Globalization is the process in which an increased fraction of cultural, social, and economic activities are conducted across national frontiers. This process is responsible for the integration of societies and economies. This process also results into the substantial changes that are addressed by business and market sectors. These changes include expansions in the trading of goods that occur between nations, and increased levels of migration. Economically, globalization has an effect on the nation as other nations become dependent in terms of macroeconomic health (Lenz, 2007).
The labor sector has also been affected by this process of globalization. The working conditions and labor terms have experienced a change and revolution to suite the new world interaction. It is necessary to study the relationship between labor and globalization because labor offers a primary income source for a huge population of individuals living in the third world countries. The relationship between globalization and labor sectors affects the country’s economic characteristics (Siebert, 1999).

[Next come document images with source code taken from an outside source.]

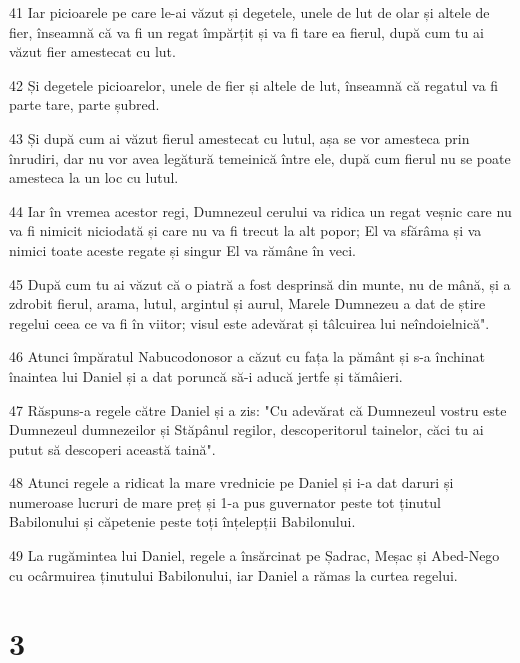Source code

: \par 41 Iar picioarele pe care le-ai văzut și degetele, unele de lut de olar și altele de fier, înseamnă că va fi un regat împărțit și va fi tare ea fierul, după cum tu ai văzut fier amestecat cu lut.
\par 42 Și degetele picioarelor, unele de fier și altele de lut, înseamnă că regatul va fi parte tare, parte șubred.
\par 43 Și după cum ai văzut fierul amestecat cu lutul, așa se vor amesteca prin înrudiri, dar nu vor avea legătură temeinică între ele, după cum fierul nu se poate amesteca la un loc cu lutul.
\par 44 Iar în vremea acestor regi, Dumnezeul cerului va ridica un regat veșnic care nu va fi nimicit niciodată și care nu va fi trecut la alt popor; El va sfărâma și va nimici toate aceste regate și singur El va rămâne în veci.
\par 45 După cum tu ai văzut că o piatră a fost desprinsă din munte, nu de mână, și a zdrobit fierul, arama, lutul, argintul și aurul, Marele Dumnezeu a dat de știre regelui ceea ce va fi în viitor; visul este adevărat și tâlcuirea lui neîndoielnică".
\par 46 Atunci împăratul Nabucodonosor a căzut cu fața la pământ și s-a închinat înaintea lui Daniel și a dat poruncă să-i aducă jertfe și tămâieri.
\par 47 Răspuns-a regele către Daniel și a zis: "Cu adevărat că Dumnezeul vostru este Dumnezeul dumnezeilor și Stăpânul regilor, descoperitorul tainelor, căci tu ai putut să descoperi această taină".
\par 48 Atunci regele a ridicat la mare vrednicie pe Daniel și i-a dat daruri și numeroase lucruri de mare preț și 1-a pus guvernator peste tot ținutul Babilonului și căpetenie peste toți înțelepții Babilonului.
\par 49 La rugămintea lui Daniel, regele a însărcinat pe Șadrac, Meșac și Abed-Nego cu ocârmuirea ținutului Babilonului, iar Daniel a rămas la curtea regelui.

\chapter{3}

World Development Indicators databases show that the ratio of the gross domestic product of goods involved in trade in the middle and low income nations has risen from the year 1990 to 2003. The changes experienced in foreign development investment are significant. For instance, the ratio of GDP and inward FDI increased in 1990 and 2003 (Drabek, 2001). The changes in GDP and FDI are both promising and threatening to the laborers in developing countries.
Labor conditions include wages and the key characteristics in jobs. Job safety, health measures, and representation make up the characteristics of a job; these are the indicators for poverty or prosperity in work. This paper covers the relationship between globalization and labor conditions in various scenarios. Secondary and primary sources of information contributed towards this research explore globalization and labor conditions. The paper focuses on globalization and labor in both developing and developed nations across the world (Enderwick, 2006).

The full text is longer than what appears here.